1. Variable definitions
m
: training examples' count
\(y\) :
\(X\) : design matrix. each row of \(X\) is a training example, each column of \(X\) is a feature
\[X = \begin{pmatrix} 1 & x^{(1)}_1 & ... & x^{(1)}_n \\ 1 & x^{(2)}_1 & ... & x^{(2)}_n \\ ... & ... & ... & ... \\ 1 & x^{(n)}_1 & ... & x^{(n)}_n \\ \end{pmatrix}\]
\[\theta = \begin{pmatrix} \theta_0 \\ \theta_1 \\ ... \\ \theta_n \\ \end{pmatrix}\]
2. Hypothesis
\[x= \begin{pmatrix} x_0 \\ x_1 \\ ... \\ x_n \\ \end{pmatrix} \]
\[ h_\theta(x) = g(\theta^T x) = g(x_0\theta_0 + x_1\theta_1 + ... + x_n\theta_n) = \frac{1}{1 + e^{(-\theta^Tx)}}, \]
sigmoid function
\[ g(z) = \frac{1}{1 + e^{-z}}, \]
g = 1 ./ (1 + e .^ (-z));
3. Cost functioin
\[J(\theta) = \frac{1}{m}\sum_{i=1}^m[-y^{(i)}log(h_\theta(x^{(i)})) - (1-y^{(i)})log(1 - h_\theta(x^{(i)}))],\]
vectorization edition of Octave
J = -(1 / m) * sum(y' * log(sigmoid(X * theta)) + (1 - y)' * log(1 - sigmoid(X * theta)));
4. Goal
find \(\theta\) to minimize \(J(\theta)\), \(\theta\) is a vector here
4.1 Gradient descent
\[ \frac{\partial J(\theta)}{\partial \theta_j} = \frac{1}{m} \sum_{i=1}^m(h_\theta(x^{(i)}) - y^{(i)})x^{(i)}_j, \]
repeat until convergence{
\(\theta_j := \theta_j - \alpha \sum_{i=1}^m (h_\theta(x^{(i)}) - y^{(i)}) x^{(i)}_j\)
}
vectorization
\[S= \begin{pmatrix} h_\theta(x^{(1)})-y^{(1)} & h_\theta(x^{(2)})-y^{(2)} & ... & h_\theta(x^{(n)}-y^{(n)}) \end{pmatrix} \begin{pmatrix} x^{(1)}_0 & x^{(1)}_1 & ... & x^{(1)}_3 \\ x^{(2)}_0 & x^{(2)}_1 & ... & x^{(2)}_3 \\ ... & ... & ... & ... \\ x^{(n)}_0 & x^{(n)}_1 & ... & x^{(n)}_3 \\ \end{pmatrix} \]

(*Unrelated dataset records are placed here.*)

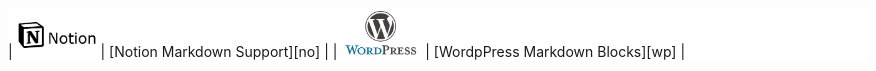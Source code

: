 | <img src="./resources/logos/notion.png" alt="drawing" width="80"/> |  [Notion Markdown Support][no] |
| <img src="./resources/logos/wordpress.jpeg" alt="drawing" width="80"/> | [WordpPress Markdown Blocks][wp] |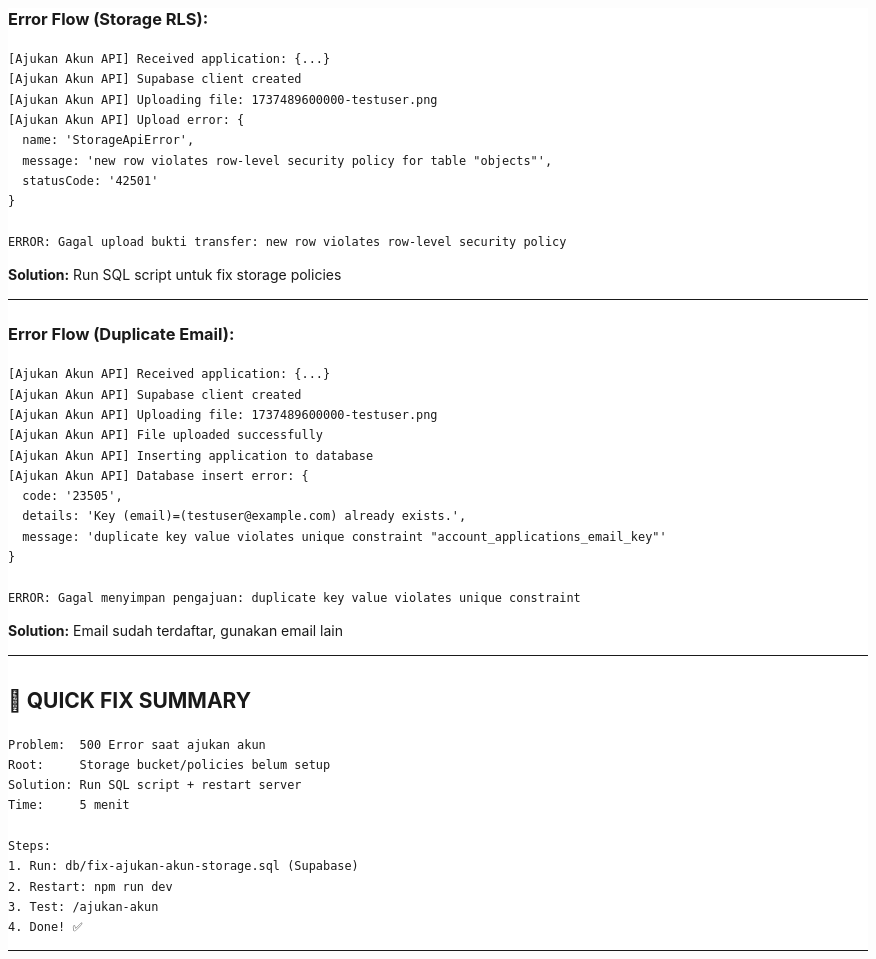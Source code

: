 
### **Error Flow (Storage RLS):**

```
[Ajukan Akun API] Received application: {...}
[Ajukan Akun API] Supabase client created
[Ajukan Akun API] Uploading file: 1737489600000-testuser.png
[Ajukan Akun API] Upload error: {
  name: 'StorageApiError',
  message: 'new row violates row-level security policy for table "objects"',
  statusCode: '42501'
}

ERROR: Gagal upload bukti transfer: new row violates row-level security policy
```

**Solution:** Run SQL script untuk fix storage policies

---

### **Error Flow (Duplicate Email):**

```
[Ajukan Akun API] Received application: {...}
[Ajukan Akun API] Supabase client created
[Ajukan Akun API] Uploading file: 1737489600000-testuser.png
[Ajukan Akun API] File uploaded successfully
[Ajukan Akun API] Inserting application to database
[Ajukan Akun API] Database insert error: {
  code: '23505',
  details: 'Key (email)=(testuser@example.com) already exists.',
  message: 'duplicate key value violates unique constraint "account_applications_email_key"'
}

ERROR: Gagal menyimpan pengajuan: duplicate key value violates unique constraint
```

**Solution:** Email sudah terdaftar, gunakan email lain

---

## 🎯 QUICK FIX SUMMARY

```
Problem:  500 Error saat ajukan akun
Root:     Storage bucket/policies belum setup
Solution: Run SQL script + restart server
Time:     5 menit

Steps:
1. Run: db/fix-ajukan-akun-storage.sql (Supabase)
2. Restart: npm run dev
3. Test: /ajukan-akun
4. Done! ✅
```

---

\[= \begin{pmatrix} \sum_{i=1}^m(h_\theta(x^{(i)}) - y^{(i)})x^{(i)}_0 & \sum_{i=1}^m(h_\theta(x^{(i)}) - y^{(i)})x^{(i)}_1 & ... & \sum_{i=1}^m(h_\theta(x^{(i)}) - y^{(i)})x^{(i)}_n \end{pmatrix} \]
\[ \theta = \theta - S^T \]
\[h_\theta(X) = g(X\theta) = \frac{1}{1 + e^{(-X\theta)}}\]
\(X\theta\) is nx1, \(y\) is nx1
\(\frac{1}{1+e^{(-X\theta)}} - y\) is nx1
\[ \frac{1}{1 + e^{(-X\theta)}} - y= \begin{pmatrix} h_\theta(x^{(1)})-y^{(1)} & h_\theta(x^{(2)})-y^{(2)} & ... & h_\theta(x^{(n)})-y^{(n)} \end{pmatrix} \]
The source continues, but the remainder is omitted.